Abstract:

BACKGROUND: The proliferation and differentiation of skeletal muscle cells are strictly regulated by multiple factors. Recently, more and more studies have indicated that microRNAs and myogenic regulatory factors as gene regulators play important roles in myogenesis.
OBJECTIVE: To explore the temporal expression patterns of muscle-specific microRNAs (miR-1, miR-133, and miR-206) in C2C12 cells during differentiation and the regulatory function of myogenic factors.

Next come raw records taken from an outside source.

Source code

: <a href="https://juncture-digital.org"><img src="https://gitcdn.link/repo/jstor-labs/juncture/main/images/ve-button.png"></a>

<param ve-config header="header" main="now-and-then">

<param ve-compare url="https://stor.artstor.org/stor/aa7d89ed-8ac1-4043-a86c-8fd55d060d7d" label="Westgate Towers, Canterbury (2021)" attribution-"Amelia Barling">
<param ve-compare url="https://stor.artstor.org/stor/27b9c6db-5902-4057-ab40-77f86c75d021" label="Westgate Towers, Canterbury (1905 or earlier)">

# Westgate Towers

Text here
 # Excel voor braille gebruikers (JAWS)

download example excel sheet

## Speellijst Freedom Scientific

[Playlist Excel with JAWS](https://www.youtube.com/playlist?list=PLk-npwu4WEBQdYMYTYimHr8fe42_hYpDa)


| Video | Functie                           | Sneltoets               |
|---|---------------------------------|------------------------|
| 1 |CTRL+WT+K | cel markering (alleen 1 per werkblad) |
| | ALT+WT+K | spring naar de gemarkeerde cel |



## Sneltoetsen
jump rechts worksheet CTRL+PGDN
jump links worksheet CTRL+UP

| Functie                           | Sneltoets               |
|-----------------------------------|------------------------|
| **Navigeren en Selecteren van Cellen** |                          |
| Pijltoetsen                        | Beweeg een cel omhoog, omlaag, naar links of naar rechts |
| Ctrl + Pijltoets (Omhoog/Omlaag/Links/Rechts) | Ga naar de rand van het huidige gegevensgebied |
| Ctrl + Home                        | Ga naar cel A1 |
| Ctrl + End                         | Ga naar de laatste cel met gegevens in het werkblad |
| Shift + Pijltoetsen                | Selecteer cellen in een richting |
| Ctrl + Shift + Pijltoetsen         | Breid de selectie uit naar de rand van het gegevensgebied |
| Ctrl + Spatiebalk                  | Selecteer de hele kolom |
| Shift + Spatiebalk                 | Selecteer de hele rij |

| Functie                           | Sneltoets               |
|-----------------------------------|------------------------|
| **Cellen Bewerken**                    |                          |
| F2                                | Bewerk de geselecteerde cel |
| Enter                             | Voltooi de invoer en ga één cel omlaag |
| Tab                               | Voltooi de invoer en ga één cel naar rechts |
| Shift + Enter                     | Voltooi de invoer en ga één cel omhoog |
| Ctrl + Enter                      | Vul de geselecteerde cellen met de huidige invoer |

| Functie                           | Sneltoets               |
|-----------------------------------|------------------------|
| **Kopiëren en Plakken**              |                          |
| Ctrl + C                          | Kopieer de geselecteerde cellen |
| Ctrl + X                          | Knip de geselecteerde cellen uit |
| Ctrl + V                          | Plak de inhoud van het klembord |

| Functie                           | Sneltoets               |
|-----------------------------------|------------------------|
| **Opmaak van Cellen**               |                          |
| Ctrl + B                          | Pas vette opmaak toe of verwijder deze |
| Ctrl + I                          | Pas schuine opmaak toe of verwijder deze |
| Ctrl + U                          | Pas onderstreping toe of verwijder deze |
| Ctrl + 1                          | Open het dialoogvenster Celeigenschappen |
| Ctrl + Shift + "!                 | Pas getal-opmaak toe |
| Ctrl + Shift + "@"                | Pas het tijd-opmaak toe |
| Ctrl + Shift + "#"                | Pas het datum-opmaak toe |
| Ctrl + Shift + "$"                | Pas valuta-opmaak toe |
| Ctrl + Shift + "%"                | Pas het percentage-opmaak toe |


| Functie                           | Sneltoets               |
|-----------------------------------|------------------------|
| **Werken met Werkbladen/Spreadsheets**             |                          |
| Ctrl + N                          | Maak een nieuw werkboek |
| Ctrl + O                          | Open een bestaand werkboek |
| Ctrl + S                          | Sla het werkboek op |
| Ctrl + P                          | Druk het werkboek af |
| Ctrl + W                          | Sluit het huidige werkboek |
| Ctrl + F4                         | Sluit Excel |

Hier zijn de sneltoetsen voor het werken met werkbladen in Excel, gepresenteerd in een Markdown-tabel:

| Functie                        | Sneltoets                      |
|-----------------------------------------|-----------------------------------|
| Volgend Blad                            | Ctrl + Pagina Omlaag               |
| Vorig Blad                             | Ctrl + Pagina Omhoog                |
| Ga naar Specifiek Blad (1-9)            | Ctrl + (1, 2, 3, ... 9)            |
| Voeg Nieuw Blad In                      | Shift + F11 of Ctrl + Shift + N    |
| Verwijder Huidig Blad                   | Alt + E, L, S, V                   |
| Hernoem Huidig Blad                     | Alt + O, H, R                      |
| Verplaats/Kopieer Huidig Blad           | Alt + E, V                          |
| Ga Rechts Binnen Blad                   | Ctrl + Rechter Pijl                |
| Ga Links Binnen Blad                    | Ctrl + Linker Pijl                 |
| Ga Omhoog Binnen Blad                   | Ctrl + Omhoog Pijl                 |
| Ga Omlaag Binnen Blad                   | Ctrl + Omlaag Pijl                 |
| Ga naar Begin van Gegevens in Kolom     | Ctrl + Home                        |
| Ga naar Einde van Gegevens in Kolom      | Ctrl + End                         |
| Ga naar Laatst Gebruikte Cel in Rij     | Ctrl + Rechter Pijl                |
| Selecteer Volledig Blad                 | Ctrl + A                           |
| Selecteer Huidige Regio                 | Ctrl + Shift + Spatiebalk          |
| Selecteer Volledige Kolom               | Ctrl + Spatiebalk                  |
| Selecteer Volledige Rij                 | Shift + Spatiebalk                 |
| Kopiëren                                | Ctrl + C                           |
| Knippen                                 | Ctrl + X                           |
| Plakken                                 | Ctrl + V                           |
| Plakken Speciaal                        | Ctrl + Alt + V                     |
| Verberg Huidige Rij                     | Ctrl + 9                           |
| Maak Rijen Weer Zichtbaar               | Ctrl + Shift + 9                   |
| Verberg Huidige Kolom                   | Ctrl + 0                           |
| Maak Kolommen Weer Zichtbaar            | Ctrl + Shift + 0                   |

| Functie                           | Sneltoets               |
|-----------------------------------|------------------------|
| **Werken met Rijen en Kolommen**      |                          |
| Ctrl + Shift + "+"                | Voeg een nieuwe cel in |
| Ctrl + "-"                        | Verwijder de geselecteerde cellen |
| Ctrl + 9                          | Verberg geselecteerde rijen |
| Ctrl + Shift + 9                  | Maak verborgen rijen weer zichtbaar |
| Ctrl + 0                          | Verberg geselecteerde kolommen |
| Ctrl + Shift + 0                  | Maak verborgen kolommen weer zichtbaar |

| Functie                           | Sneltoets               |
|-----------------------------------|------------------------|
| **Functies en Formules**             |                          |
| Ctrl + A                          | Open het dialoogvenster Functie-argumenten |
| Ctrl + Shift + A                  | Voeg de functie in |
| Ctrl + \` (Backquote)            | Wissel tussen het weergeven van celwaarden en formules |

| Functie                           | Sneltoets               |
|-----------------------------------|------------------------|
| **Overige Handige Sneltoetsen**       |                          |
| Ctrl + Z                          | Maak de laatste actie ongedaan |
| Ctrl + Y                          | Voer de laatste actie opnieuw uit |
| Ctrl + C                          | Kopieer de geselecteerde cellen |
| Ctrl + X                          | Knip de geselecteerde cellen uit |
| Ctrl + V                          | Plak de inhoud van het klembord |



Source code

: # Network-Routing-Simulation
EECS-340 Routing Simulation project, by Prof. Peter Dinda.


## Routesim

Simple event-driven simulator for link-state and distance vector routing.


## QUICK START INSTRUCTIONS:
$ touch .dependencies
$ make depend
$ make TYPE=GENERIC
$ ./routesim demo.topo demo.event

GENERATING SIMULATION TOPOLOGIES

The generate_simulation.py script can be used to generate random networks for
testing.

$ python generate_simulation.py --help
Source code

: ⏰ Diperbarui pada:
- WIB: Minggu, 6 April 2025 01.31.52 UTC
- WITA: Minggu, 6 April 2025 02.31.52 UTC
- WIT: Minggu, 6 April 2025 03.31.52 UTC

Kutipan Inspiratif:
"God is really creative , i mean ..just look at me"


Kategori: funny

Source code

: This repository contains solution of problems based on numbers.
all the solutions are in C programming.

METHODS: C2C12 myogenic differentiation was induced in DMEM containing 2% horse serum. Inverted microscope was used to observe the alteration of their appearance, and immunofluorescence for myosin heavy chain was utilized to identify the differentiated C2C12 cells. At 0, 1, 2, 3, 4, 6 days after differentiation, the cellular totaI RNA of differentiated C2C12 cells was extracted. After reverse transcription, real-time polymerase chain reaction was used to determine the expression levels of three muscle-specific microRNAs as well as three myogenic regulatory factors (MyoD, myogenin and pax7) in differentiated C2C12 cells．
RESULTS AND CONCLUSION: After C2C12 cells were induced for 3 days, myotubes and MHC-positive cells began to form. Later on, more and more myotubes and MHC-positive cells appear and peaked at 6 days. The expression levels of miR-1, miR-133, miR-206, MyoD and myogenin were up regulated at first during C2C12 differentiation, and then recovered close to the levels of pre-differentiation. However, pax7 was not altered. The expression levels of muscle-specific microRNAs, MyoD and myogenin during C2C12 myogenic differentiation alter so strikingly that they might have effects on C2C12 differentiation; MyoD and myogenin might be involved in the induction of muscle-specific microRNAs.